Health Highlights: Dec. 4, 2014

By on December 4, 2014

Health Highlights: Dec. 4, 2014

Here are some of the latest health and medical news developments, compiled by the editors of HealthDay:

Treatment-Resistant Infections Among Newborns in India Pose Worldwide Threat

Antibiotic-resistant bacterial infections are killing tens of thousands of babies in India each year and could become a global health threat, a new study says.

Last year, more than 58,000 infants in India died of these resistant infections. That’s only a small portion of the nearly 800,000 newborns who die each year in India, but doctors say the rising number of deaths from resistant infections could eventually defeat efforts to improve the country’s infant death rate, The New York Times reported.

India accounts for nearly one-third of newborn deaths worldwide.

“Reducing newborn deaths in India is one of the most important public health priorities in the world, and this will require treating an increasing number of neonates who have sepsis and pneumonia,” said study leader Dr. Vinod Paul, chief of pediatrics at the All India Institute of Medical Sciences, The Times reported.

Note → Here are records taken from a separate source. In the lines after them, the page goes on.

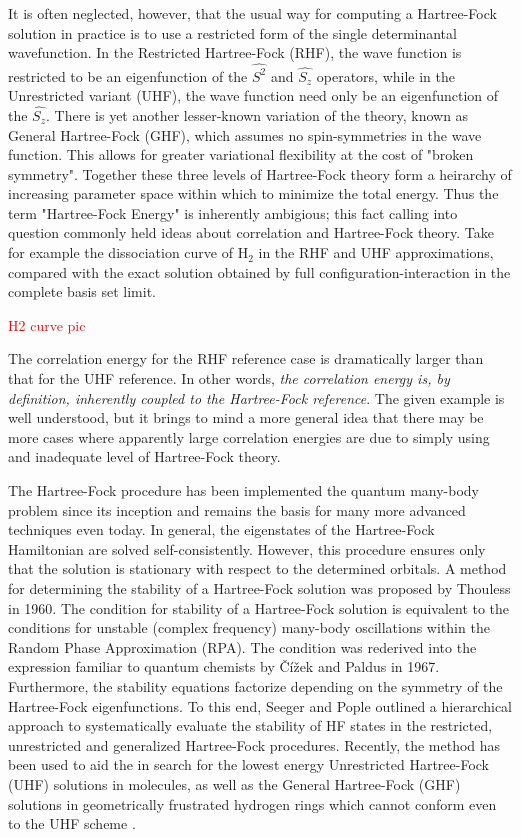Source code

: \documentclass{revtex4}
\begin{document}
      It is often neglected, however, that the usual way for computing a Hartree-Fock solution in 
      practice
    is to use a restricted form of the single determinantal wavefunction. In the Restricted 
    Hartree-Fock (RHF), the wave function is restricted to be an eigenfunction of the $\hat{S^2}$ 
    and $\hat{S_z}$ 
    operators, while in the Unrestricted variant (UHF), the wave function need only be an 
    eigenfunction 
    of the $\hat{S_z}$. There is yet another lesser-known variation of the theory, known as General 
    Hartree-Fock (GHF), which assumes no spin-symmetries in the wave function. This allows for 
    greater
    variational flexibility at the cost of "broken symmetry". Together these three levels of 
    Hartree-Fock theory form a heirarchy of increasing parameter space within which to minimize the 
    total energy. Thus the term "Hartree-Fock Energy" is inherently ambigious; this fact calling 
    into question commonly held ideas about correlation and Hartree-Fock theory. Take for example 
    the dissociation curve of H$_2$ in the RHF and UHF approximations, compared with the exact 
    solution obtained by full configuration-interaction in the complete basis set limit. 
    
    \textcolor{red}{H2 curve pic}
    
    The correlation energy for the RHF reference case is dramatically larger than that for the UHF 
    reference. In other words, \emph{the correlation energy is, by definition, inherently coupled 
    to the 
    Hartree-Fock reference}. The given example is well understood, but it brings to mind a more 
    general idea that there may be more cases where apparently large correlation energies are due 
    to simply 
    using and inadequate level of Hartree-Fock theory.  
    
    
    
 
    The Hartree-Fock procedure has been implemented the quantum many-body problem since its inception and remains the basis for many more advanced techniques even today. In general, the eigenstates of the Hartree-Fock Hamiltonian are solved self-consistently. However, this procedure ensures only that the solution is stationary with respect to the determined orbitals. A method for determining the stability of a Hartree-Fock solution was proposed by Thouless in 1960\cite{Thouless1960}. The condition for stability of a Hartree-Fock solution is equivalent to the conditions for unstable (complex frequency) many-body oscillations within the Random Phase Approximation (RPA). The condition was rederived into the expression familiar to quantum chemists by Čížek and Paldus in 1967\cite{Cizek1967}. Furthermore, the stability equations factorize depending on the symmetry of the Hartree-Fock eigenfunctions. To this end, Seeger and Pople outlined a hierarchical approach to systematically evaluate the stability of HF states in the restricted, unrestricted and generalized Hartree-Fock procedures\cite{Seeger1977}. Recently, the method has been used to aid the in search for the lowest energy Unrestricted Hartree-Fock (UHF) solutions in molecules, as well as the General Hartree-Fock (GHF) solutions in geometrically frustrated hydrogen rings which cannot conform even to the UHF scheme \cite{Pulay2016}\cite{Goings2015}.
    
\end{document}

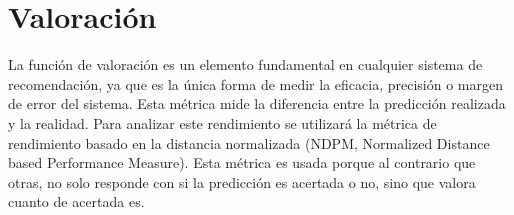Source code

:\section{Valoración} \label{Valoracion}
La función de valoración es un elemento fundamental en cualquier sistema de recomendación, ya que es la única forma de medir la eficacia, precisión o margen de error del sistema. Esta métrica mide la diferencia entre  la predicción realizada y la realidad. Para analizar este rendimiento se utilizará la métrica de rendimiento basado en la distancia normalizada (NDPM, Normalized Distance based Performance Measure). Esta métrica es usada porque al contrario que otras, no solo responde con si la predicción es acertada o no, sino que valora cuanto de acertada es.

“But if resistant infections keep growing, that progress could slow, stop or even reverse itself. And that would be a disaster for not only India but the entire world,” Paul added.

“Five years ago, we almost never saw these kinds of infections,” Dr. Neelam Kler, chairwoman of the department of neonatology at Sir Ganga Ram Hospital, an upscale private hospital in New Delhi, told The Times.

“Now, close to 100 percent of the babies referred to us have multidrug resistant infections. It’s scary,” Kler added.

An ongoing study at several government-run hospitals in Delhi has found that 70 percent of infections in more than 12,000 high-risk newborns were immune to a number of powerful antibiotics, The Times reported.

There is extensive evidence that a large amount of bacteria in India’s water, sewage, animals, soil and even mothers are immune to nearly all antibiotics, according to a number of scientists.

These resistant bacteria are especially dangerous to newborns because their immune systems are weak, The Times reported.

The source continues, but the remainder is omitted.